The set of all countable subsets of $\Bbb R$ is the same cardinality as $\Bbb R$. See Cardinality of the set of at most countable subsets of the real line?
Reiterating the argument made there, invoking the axiom of choice we associate a sequence of real numbers to each countable subset. We have then $|\Bbb R^\Bbb N|=(2^{\aleph_0})^{\aleph_0}=2^{\aleph_0\cdot \aleph_0}=2^{\aleph_0}=|\Bbb R|$
From here, we recognize that the set of all subsets of $\Bbb R$ is equal to the union of the set of countable subsets and the set of uncountable subsets of $\Bbb R$.
It follows then that the set of uncountable subsets of $\Bbb R$ must be of cardinality strictly greater than $\Bbb R$.
The answer is not (c) either as there is an obvious bijection between the set of cofinite subsets with the set of finite subsets. You can list finite subsets of $\Bbb N$ just as easily as you can list finite subsets of $\Bbb Z$. List all who have the maximum absolute value equal to 1 (there are finitely many), followed by all who have maximum absolute value equal to 2 (there are finitely many), and so on... showing that (c) is countable.

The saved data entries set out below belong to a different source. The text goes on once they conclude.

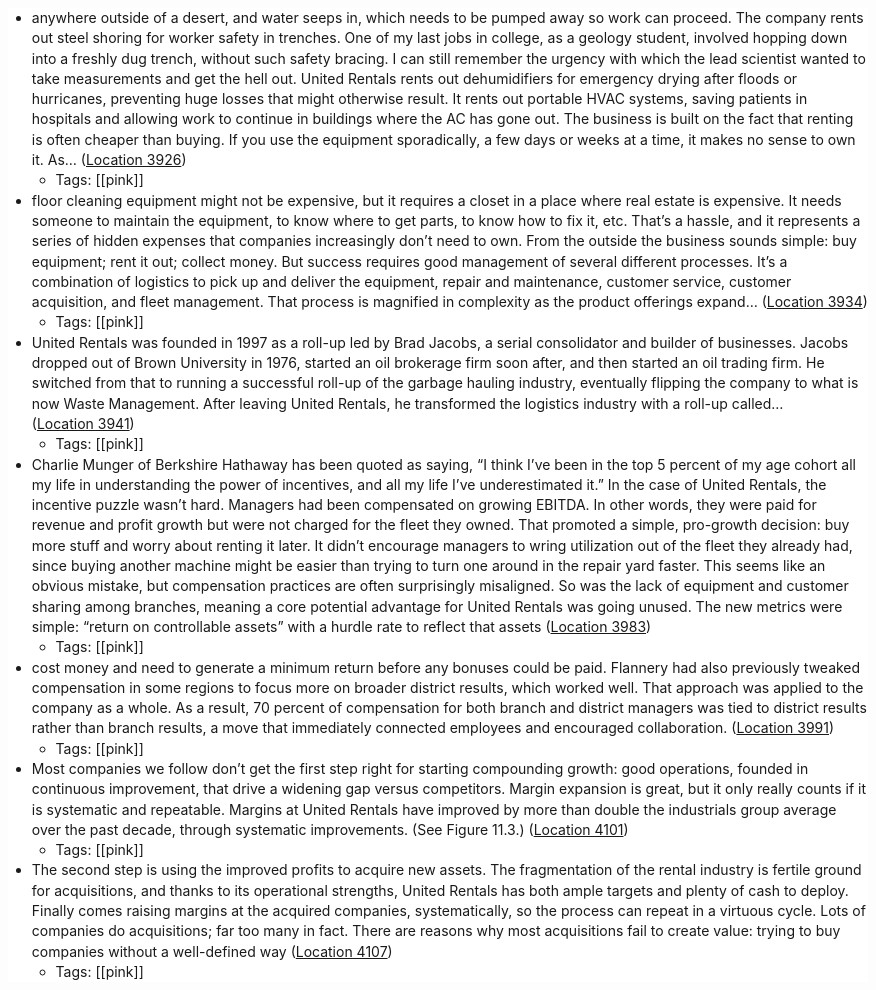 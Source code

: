 - anywhere outside of a desert, and water seeps in, which needs to be pumped away so work can proceed. The company rents out steel shoring for worker safety in trenches. One of my last jobs in college, as a geology student, involved hopping down into a freshly dug trench, without such safety bracing. I can still remember the urgency with which the lead scientist wanted to take measurements and get the hell out. United Rentals rents out dehumidifiers for emergency drying after floods or hurricanes, preventing huge losses that might otherwise result. It rents out portable HVAC systems, saving patients in hospitals and allowing work to continue in buildings where the AC has gone out. The business is built on the fact that renting is often cheaper than buying. If you use the equipment sporadically, a few days or weeks at a time, it makes no sense to own it. As… ([Location 3926](https://readwise.io/to_kindle?action=open&asin=B084YXHNXH&location=3926))
    - Tags: [[pink]] 
- floor cleaning equipment might not be expensive, but it requires a closet in a place where real estate is expensive. It needs someone to maintain the equipment, to know where to get parts, to know how to fix it, etc. That’s a hassle, and it represents a series of hidden expenses that companies increasingly don’t need to own. From the outside the business sounds simple: buy equipment; rent it out; collect money. But success requires good management of several different processes. It’s a combination of logistics to pick up and deliver the equipment, repair and maintenance, customer service, customer acquisition, and fleet management. That process is magnified in complexity as the product offerings expand… ([Location 3934](https://readwise.io/to_kindle?action=open&asin=B084YXHNXH&location=3934))
    - Tags: [[pink]] 
- United Rentals was founded in 1997 as a roll-up led by Brad Jacobs, a serial consolidator and builder of businesses. Jacobs dropped out of Brown University in 1976, started an oil brokerage firm soon after, and then started an oil trading firm. He switched from that to running a successful roll-up of the garbage hauling industry, eventually flipping the company to what is now Waste Management. After leaving United Rentals, he transformed the logistics industry with a roll-up called… ([Location 3941](https://readwise.io/to_kindle?action=open&asin=B084YXHNXH&location=3941))
    - Tags: [[pink]] 
- Charlie Munger of Berkshire Hathaway has been quoted as saying, “I think I’ve been in the top 5 percent of my age cohort all my life in understanding the power of incentives, and all my life I’ve underestimated it.” In the case of United Rentals, the incentive puzzle wasn’t hard. Managers had been compensated on growing EBITDA. In other words, they were paid for revenue and profit growth but were not charged for the fleet they owned. That promoted a simple, pro-growth decision: buy more stuff and worry about renting it later. It didn’t encourage managers to wring utilization out of the fleet they already had, since buying another machine might be easier than trying to turn one around in the repair yard faster. This seems like an obvious mistake, but compensation practices are often surprisingly misaligned. So was the lack of equipment and customer sharing among branches, meaning a core potential advantage for United Rentals was going unused. The new metrics were simple: “return on controllable assets” with a hurdle rate to reflect that assets ([Location 3983](https://readwise.io/to_kindle?action=open&asin=B084YXHNXH&location=3983))
    - Tags: [[pink]] 
- cost money and need to generate a minimum return before any bonuses could be paid. Flannery had also previously tweaked compensation in some regions to focus more on broader district results, which worked well. That approach was applied to the company as a whole. As a result, 70 percent of compensation for both branch and district managers was tied to district results rather than branch results, a move that immediately connected employees and encouraged collaboration. ([Location 3991](https://readwise.io/to_kindle?action=open&asin=B084YXHNXH&location=3991))
    - Tags: [[pink]] 
- Most companies we follow don’t get the first step right for starting compounding growth: good operations, founded in continuous improvement, that drive a widening gap versus competitors. Margin expansion is great, but it only really counts if it is systematic and repeatable. Margins at United Rentals have improved by more than double the industrials group average over the past decade, through systematic improvements. (See Figure 11.3.) ([Location 4101](https://readwise.io/to_kindle?action=open&asin=B084YXHNXH&location=4101))
    - Tags: [[pink]] 
- The second step is using the improved profits to acquire new assets. The fragmentation of the rental industry is fertile ground for acquisitions, and thanks to its operational strengths, United Rentals has both ample targets and plenty of cash to deploy. Finally comes raising margins at the acquired companies, systematically, so the process can repeat in a virtuous cycle. Lots of companies do acquisitions; far too many in fact. There are reasons why most acquisitions fail to create value: trying to buy companies without a well-defined way ([Location 4107](https://readwise.io/to_kindle?action=open&asin=B084YXHNXH&location=4107))
    - Tags: [[pink]] 
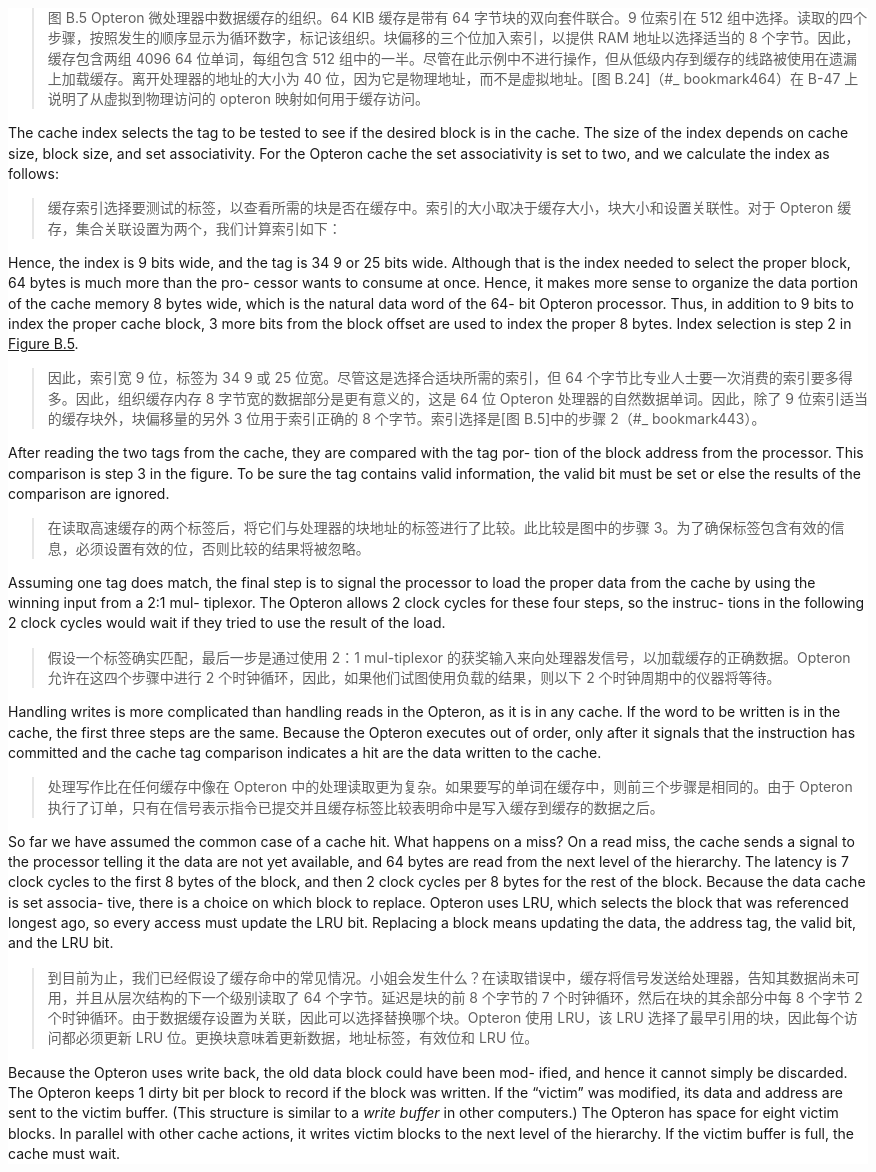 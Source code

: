 > 图 B.5 Opteron 微处理器中数据缓存的组织。64 KIB 缓存是带有 64 字节块的双向套件联合。9 位索引在 512 组中选择。读取的四个步骤，按照发生的顺序显示为循环数字，标记该组织。块偏移的三个位加入索引，以提供 RAM 地址以选择适当的 8 个字节。因此，缓存包含两组 4096 64 位单词，每组包含 512 组中的一半。尽管在此示例中不进行操作，但从低级内存到缓存的线路被使用在遗漏上加载缓存。离开处理器的地址的大小为 40 位，因为它是物理地址，而不是虚拟地址。[图 B.24]（#_ bookmark464）在 B-47 上说明了从虚拟到物理访问的 opteron 映射如何用于缓存访问。

The cache index selects the tag to be tested to see if the desired block is in the cache. The size of the index depends on cache size, block size, and set associativity. For the Opteron cache the set associativity is set to two, and we calculate the index as follows:

> 缓存索引选择要测试的标签，以查看所需的块是否在缓存中。索引的大小取决于缓存大小，块大小和设置关联性。对于 Opteron 缓存，集合关联设置为两个，我们计算索引如下：

Hence, the index is 9 bits wide, and the tag is 34 9 or 25 bits wide. Although that is the index needed to select the proper block, 64 bytes is much more than the pro- cessor wants to consume at once. Hence, it makes more sense to organize the data portion of the cache memory 8 bytes wide, which is the natural data word of the 64- bit Opteron processor. Thus, in addition to 9 bits to index the proper cache block, 3 more bits from the block offset are used to index the proper 8 bytes. Index selection is step 2 in [Figure B.5](#_bookmark443).

> 因此，索引宽 9 位，标签为 34 9 或 25 位宽。尽管这是选择合适块所需的索引，但 64 个字节比专业人士要一次消费的索引要多得多。因此，组织缓存内存 8 字节宽的数据部分是更有意义的，这是 64 位 Opteron 处理器的自然数据单词。因此，除了 9 位索引适当的缓存块外，块偏移量的另外 3 位用于索引正确的 8 个字节。索引选择是[图 B.5]中的步骤 2（#_ bookmark443）。

After reading the two tags from the cache, they are compared with the tag por- tion of the block address from the processor. This comparison is step 3 in the figure. To be sure the tag contains valid information, the valid bit must be set or else the results of the comparison are ignored.

> 在读取高速缓存的两个标签后，将它们与处理器的块地址的标签进行了比较。此比较是图中的步骤 3。为了确保标签包含有效的信息，必须设置有效的位，否则比较的结果将被忽略。

Assuming one tag does match, the final step is to signal the processor to load the proper data from the cache by using the winning input from a 2:1 mul- tiplexor. The Opteron allows 2 clock cycles for these four steps, so the instruc- tions in the following 2 clock cycles would wait if they tried to use the result of the load.

> 假设一个标签确实匹配，最后一步是通过使用 2：1 mul-tiplexor 的获奖输入来向处理器发信号，以加载缓存的正确数据。Opteron 允许在这四个步骤中进行 2 个时钟循环，因此，如果他们试图使用负载的结果，则以下 2 个时钟周期中的仪器将等待。

Handling writes is more complicated than handling reads in the Opteron, as it is in any cache. If the word to be written is in the cache, the first three steps are the same. Because the Opteron executes out of order, only after it signals that the instruction has committed and the cache tag comparison indicates a hit are the data written to the cache.

> 处理写作比在任何缓存中像在 Opteron 中的处理读取更为复杂。如果要写的单词在缓存中，则前三个步骤是相同的。由于 Opteron 执行了订单，只有在信号表示指令已提交并且缓存标签比较表明命中是写入缓存到缓存的数据之后。

So far we have assumed the common case of a cache hit. What happens on a miss? On a read miss, the cache sends a signal to the processor telling it the data are not yet available, and 64 bytes are read from the next level of the hierarchy. The latency is 7 clock cycles to the first 8 bytes of the block, and then 2 clock cycles per 8 bytes for the rest of the block. Because the data cache is set associa- tive, there is a choice on which block to replace. Opteron uses LRU, which selects the block that was referenced longest ago, so every access must update the LRU bit. Replacing a block means updating the data, the address tag, the valid bit, and the LRU bit.

> 到目前为止，我们已经假设了缓存命中的常见情况。小姐会发生什么？在读取错误中，缓存将信号发送给处理器，告知其数据尚未可用，并且从层次结构的下一个级别读取了 64 个字节。延迟是块的前 8 个字节的 7 个时钟循环，然后在块的其余部分中每 8 个字节 2 个时钟循环。由于数据缓存设置为关联，因此可以选择替换哪个块。Opteron 使用 LRU，该 LRU 选择了最早引用的块，因此每个访问都必须更新 LRU 位。更换块意味着更新数据，地址标签，有效位和 LRU 位。

Because the Opteron uses write back, the old data block could have been mod- ified, and hence it cannot simply be discarded. The Opteron keeps 1 dirty bit per block to record if the block was written. If the “victim” was modified, its data and address are sent to the victim buffer. (This structure is similar to a _write buffer_ in other computers.) The Opteron has space for eight victim blocks. In parallel with other cache actions, it writes victim blocks to the next level of the hierarchy. If the victim buffer is full, the cache must wait.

(b) is countable by the same logic.
(a) is countable as there is a clear bijection with $\Bbb Z\times \Bbb Z$.
Finally as for (d), an ordinal is the set of all ordinals below it, so if the object described in (d) were a set and existed it would be the "biggest ordinal" and would clearly be greater in size than $\aleph_3$ and so bigger than the cardinality of the real numbers as well.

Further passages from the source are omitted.